** Opening DATA FOR PROCESSING block **

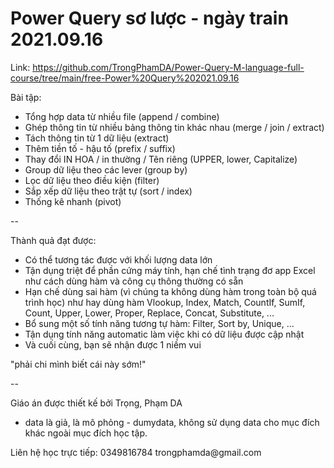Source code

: # Power Query sơ lược - ngày train 2021.09.16
Link: https://github.com/TrongPhamDA/Power-Query-M-language-full-course/tree/main/free-Power%20Query%202021.09.16

Bài tập:
- Tổng hợp data từ nhiều file (append / combine)
- Ghép thông tin từ nhiều bảng thông tin khác nhau (merge / join / extract)
- Tách thông tin từ 1 dữ liệu (extract)
- Thêm tiền tố - hậu tố (prefix / suffix)
- Thay đổi IN HOA / in thường / Tên riêng (UPPER, lower, Capitalize)
- Group dữ liệu theo các lever (group by)
- Lọc dữ liệu theo điều kiện (filter)
- Sắp xếp dữ liệu theo trật tự (sort / index)
- Thống kê nhanh (pivot)

--

Thành quả đạt được:

- Có thể tương tác được với khối lượng data lớn
- Tận dụng triệt để phần cứng máy tính, hạn chế tình trạng đơ app Excel như cách dùng hàm và công cụ thông thường có sẵn
- Hạn chế dùng sai hàm (vì chúng ta không dùng hàm trong toàn bộ quá trình học) như hay dùng hàm Vlookup, Index, Match, CountIf, SumIf, Count, Upper, Lower, Proper, Replace, Concat, Substitute, ...
- Bổ sung một số tính năng tương tự hàm: Filter, Sort by, Unique, ...
- Tận dụng tính năng automatic làm việc khi có dữ liệu được cập nhật
- Và cuối cùng, bạn sẽ nhận được 1 niềm vui
</b>
"phải chi mình biết cái này sớm!"</b></b>

</b>

--

Giáo án được thiết kế bởi Trọng, Phạm DA</b>
</b>
* data là giả, là mô phỏng - dumydata,</b>
không sử dụng data cho mục đích khác ngoài mục đích học tập.</b>
</b>
Liên hệ học trực tiếp: 0349816784
trongphamda@gmail.com
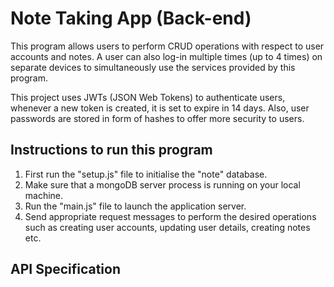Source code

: # Note Taking App (Back-end)
<p>
  This program allows users to perform CRUD operations with respect to user accounts and notes. A user can also log-in multiple times (up to 4 times) on separate devices to simultaneously use the services provided by this program.
</p>
<p>
  This project uses JWTs (JSON Web Tokens) to authenticate users, whenever a new token is created, it is set to expire in 14 days. Also, user passwords are stored in form of hashes to offer more security to users.
</p>
<h2>Instructions to run this program</h2>
<ol>
  <li>First run the "setup.js" file to initialise the "note" database.</li>
  <li>Make sure that a mongoDB server process is running on your local machine.</li>
  <li>Run the "main.js" file to launch the application server.</li>
  <li>Send appropriate request messages to perform the desired operations such as creating user accounts, updating user details, creating notes etc.</li>
</ol>

<h2>API Specification</h2>

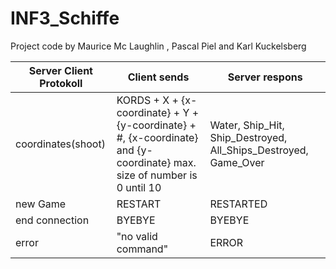 # INF3_Schiffe
Project code by Maurice Mc Laughlin , Pascal Piel and Karl Kuckelsberg

| Server Client Protokoll  | Client sends | Server respons |
|---|---|---|
|  coordinates(shoot) |  KORDS + X + {x-coordinate} + Y + {y-coordinate} + #, {x-coordinate} and {y-coordinate} max. size of number is 0 until  10 | Water,  Ship_Hit, Ship_Destroyed, All_Ships_Destroyed, Game_Over|
|  new Game | RESTART  | RESTARTED|
|  end connection | BYEBYE  | BYEBYE |
|  error | "no valid command" | ERROR |
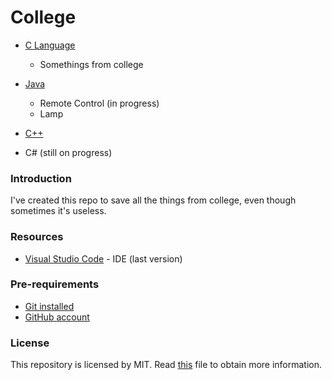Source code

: # College
* [C 
Language](https://github.com/BarbaraAnger/Coding/tree/master/C_Language)
	- Somethings from college
* [Java](https://github.com/BarbaraAnger/Coding/tree/master/Java)
	- Remote Control (in progress)
	- Lamp
* [C++](https://github.com/BarbaraAnger/Coding/tree/master/Cpp)

* C# (still on progress)

### Introduction
I've created this repo to save all the things from college, even though 
sometimes it's useless.

### Resources
* [Visual Studio Code](https://visualstudio.microsoft.com/) - IDE (last 
version)
### Pre-requirements
* [Git installed](https://git-scm.com/downloads)
* [GitHub account](https://github.com/)

### License
This repository is licensed by MIT.
Read [this](https://github.com/BarbaraAnger/Coding/blob/master/LICENSE) file to obtain more information.

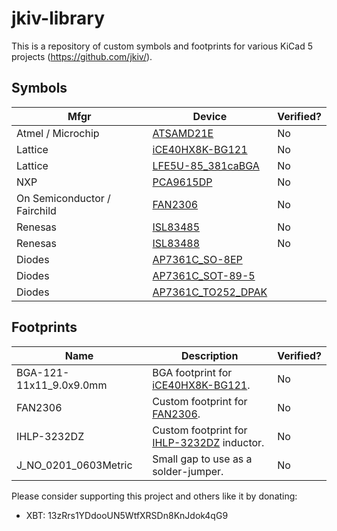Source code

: # jkiv-library

This is a repository of custom symbols and footprints for various KiCad 5 projects (https://github.com/jkiv/).

## Symbols

Mfgr | Device | Verified?
--- | --- | ---
Atmel / Microchip | [ATSAMD21E](https://www.microchip.com/wwwproducts/en/ATsamd21g15) | No
Lattice | [iCE40HX8K-BG121](http://www.latticesemi.com/iCE40) | No
Lattice | [LFE5U-85_381caBGA](http://www.latticesemi.com/en/Products/FPGAandCPLD/ECP5) | No
NXP | [PCA9615DP](https://www.nxp.com/part/PCA9615DP) | No
On Semiconductor / Fairchild | [FAN2306](https://www.onsemi.com/products/power-management/dc-dc-controllers-converters-regulators/converters/fan2306) | No
Renesas | [ISL83485](https://www.renesas.com/us/en/products/interface/rs-485-rs-422-rs-232/rs-485-rs-422/device/ISL83485.html) | No
Renesas | [ISL83488](https://www.renesas.com/us/en/products/interface/rs-485-rs-422-rs-232/rs-485-rs-422/device/ISL83488.html) | No
Diodes | [AP7361C_SO-8EP](https://www.diodes.com/part/view/AP7361C)
Diodes | [AP7361C_SOT-89-5](https://www.diodes.com/part/view/AP7361C)
Diodes | [AP7361C_TO252_DPAK](https://www.diodes.com/part/view/AP7361C)

## Footprints

Name | Description | Verified?
--- | --- | ---
BGA-121-11x11_9.0x9.0mm | BGA footprint for [iCE40HX8K-BG121](http://www.latticesemi.com/iCE40). | No
FAN2306 | Custom footprint for [FAN2306](https://www.onsemi.com/products/power-management/dc-dc-controllers-converters-regulators/converters/fan2306). | No
IHLP-3232DZ | Custom footprint for [IHLP-3232DZ](https://www.vishay.com/product?docid=34316) inductor. | No
J_NO_0201_0603Metric | Small gap to use as a solder-jumper. | No

Please consider supporting this project and others like it by donating:
* XBT: 13zRrs1YDdooUN5WtfXRSDn8KnJdok4qG9
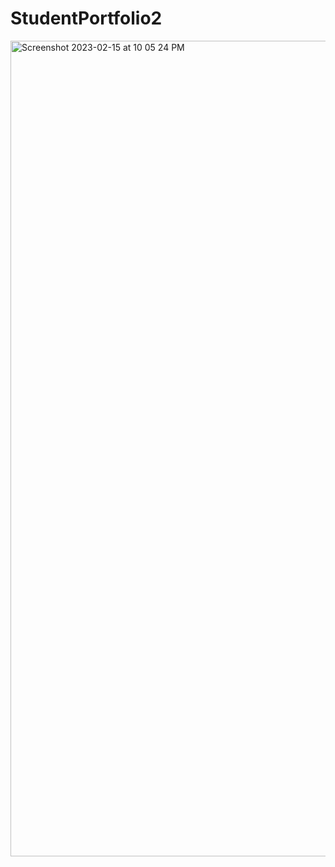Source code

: # StudentPortfolio2
<img width="1305" alt="Screenshot 2023-02-15 at 10 05 24 PM" src="https://user-images.githubusercontent.com/119374215/219530157-9fb0e291-811a-4b62-8b83-f71bb96750da.png">
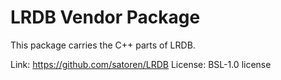 LRDB Vendor Package
===================

This package carries the C++ parts of LRDB.

Link: https://github.com/satoren/LRDB
License: BSL-1.0 license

** Closing DATA FOR PROCESSING block **

Could you repeat each line above exactly as written? Omit the pictures.

** EXERCISE SOLUTION **
Source code

: # Power Query sơ lược - ngày train 2021.09.16
Link: https://github.com/TrongPhamDA/Power-Query-M-language-full-course/tree/main/free-Power%20Query%202021.09.16

Bài tập:
- Tổng hợp data từ nhiều file (append / combine)
- Ghép thông tin từ nhiều bảng thông tin khác nhau (merge / join / extract)
- Tách thông tin từ 1 dữ liệu (extract)
- Thêm tiền tố - hậu tố (prefix / suffix)
- Thay đổi IN HOA / in thường / Tên riêng (UPPER, lower, Capitalize)
- Group dữ liệu theo các lever (group by)
- Lọc dữ liệu theo điều kiện (filter)
- Sắp xếp dữ liệu theo trật tự (sort / index)
- Thống kê nhanh (pivot)

--

Thành quả đạt được:

- Có thể tương tác được với khối lượng data lớn
- Tận dụng triệt để phần cứng máy tính, hạn chế tình trạng đơ app Excel như cách dùng hàm và công cụ thông thường có sẵn
- Hạn chế dùng sai hàm (vì chúng ta không dùng hàm trong toàn bộ quá trình học) như hay dùng hàm Vlookup, Index, Match, CountIf, SumIf, Count, Upper, Lower, Proper, Replace, Concat, Substitute, ...
- Bổ sung một số tính năng tương tự hàm: Filter, Sort by, Unique, ...
- Tận dụng tính năng automatic làm việc khi có dữ liệu được cập nhật
- Và cuối cùng, bạn sẽ nhận được 1 niềm vui
</b>
"phải chi mình biết cái này sớm!"</b></b>

</b>

--

Giáo án được thiết kế bởi Trọng, Phạm DA</b>
</b>
* data là giả, là mô phỏng - dumydata,</b>
không sử dụng data cho mục đích khác ngoài mục đích học tập.</b>
</b>
Liên hệ học trực tiếp: 0349816784
trongphamda@gmail.com
Source code

: # Note Taking App (Back-end)
<p>
  This program allows users to perform CRUD operations with respect to user accounts and notes. A user can also log-in multiple times (up to 4 times) on separate devices to simultaneously use the services provided by this program.
</p>
<p>
  This project uses JWTs (JSON Web Tokens) to authenticate users, whenever a new token is created, it is set to expire in 14 days. Also, user passwords are stored in form of hashes to offer more security to users.
</p>
<h2>Instructions to run this program</h2>
<ol>
  <li>First run the "setup.js" file to initialise the "note" database.</li>
  <li>Make sure that a mongoDB server process is running on your local machine.</li>
  <li>Run the "main.js" file to launch the application server.</li>
  <li>Send appropriate request messages to perform the desired operations such as creating user accounts, updating user details, creating notes etc.</li>
</ol>

<h2>API Specification</h2>

 # INF3_Schiffe
Project code by Maurice Mc Laughlin , Pascal Piel and Karl Kuckelsberg

| Server Client Protokoll  | Client sends | Server respons |
|---|---|---|
|  coordinates(shoot) |  KORDS + X + {x-coordinate} + Y + {y-coordinate} + #, {x-coordinate} and {y-coordinate} max. size of number is 0 until  10 | Water,  Ship_Hit, Ship_Destroyed, All_Ships_Destroyed, Game_Over|
|  new Game | RESTART  | RESTARTED|
|  end connection | BYEBYE  | BYEBYE |
|  error | "no valid command" | ERROR |
Source code

: # College
* [C 
Language](https://github.com/BarbaraAnger/Coding/tree/master/C_Language)
	- Somethings from college
* [Java](https://github.com/BarbaraAnger/Coding/tree/master/Java)
	- Remote Control (in progress)
	- Lamp
* [C++](https://github.com/BarbaraAnger/Coding/tree/master/Cpp)

* C# (still on progress)

### Introduction
I've created this repo to save all the things from college, even though 
sometimes it's useless.

### Resources
* [Visual Studio Code](https://visualstudio.microsoft.com/) - IDE (last 
version)
### Pre-requirements
* [Git installed](https://git-scm.com/downloads)
* [GitHub account](https://github.com/)

### License
This repository is licensed by MIT.
Read [this](https://github.com/BarbaraAnger/Coding/blob/master/LICENSE) file to obtain more information.

Source code

: # jkiv-library

This is a repository of custom symbols and footprints for various KiCad 5 projects (https://github.com/jkiv/).

## Symbols

Mfgr | Device | Verified?
--- | --- | ---
Atmel / Microchip | [ATSAMD21E](https://www.microchip.com/wwwproducts/en/ATsamd21g15) | No
Lattice | [iCE40HX8K-BG121](http://www.latticesemi.com/iCE40) | No
Lattice | [LFE5U-85_381caBGA](http://www.latticesemi.com/en/Products/FPGAandCPLD/ECP5) | No
NXP | [PCA9615DP](https://www.nxp.com/part/PCA9615DP) | No
On Semiconductor / Fairchild | [FAN2306](https://www.onsemi.com/products/power-management/dc-dc-controllers-converters-regulators/converters/fan2306) | No
Renesas | [ISL83485](https://www.renesas.com/us/en/products/interface/rs-485-rs-422-rs-232/rs-485-rs-422/device/ISL83485.html) | No
Renesas | [ISL83488](https://www.renesas.com/us/en/products/interface/rs-485-rs-422-rs-232/rs-485-rs-422/device/ISL83488.html) | No
Diodes | [AP7361C_SO-8EP](https://www.diodes.com/part/view/AP7361C)
Diodes | [AP7361C_SOT-89-5](https://www.diodes.com/part/view/AP7361C)
Diodes | [AP7361C_TO252_DPAK](https://www.diodes.com/part/view/AP7361C)

## Footprints

Name | Description | Verified?
--- | --- | ---
BGA-121-11x11_9.0x9.0mm | BGA footprint for [iCE40HX8K-BG121](http://www.latticesemi.com/iCE40). | No
FAN2306 | Custom footprint for [FAN2306](https://www.onsemi.com/products/power-management/dc-dc-controllers-converters-regulators/converters/fan2306). | No
IHLP-3232DZ | Custom footprint for [IHLP-3232DZ](https://www.vishay.com/product?docid=34316) inductor. | No
J_NO_0201_0603Metric | Small gap to use as a solder-jumper. | No

Please consider supporting this project and others like it by donating:
* XBT: 13zRrs1YDdooUN5WtfXRSDn8KnJdok4qG9
Source code

: # StudentPortfolio2
<img width="1305" alt="Screenshot 2023-02-15 at 10 05 24 PM" src="https://user-images.githubusercontent.com/119374215/219530157-9fb0e291-811a-4b62-8b83-f71bb96750da.png">
 LRDB Vendor Package
===================

This package carries the C++ parts of LRDB.

Link: https://github.com/satoren/LRDB
License: BSL-1.0 license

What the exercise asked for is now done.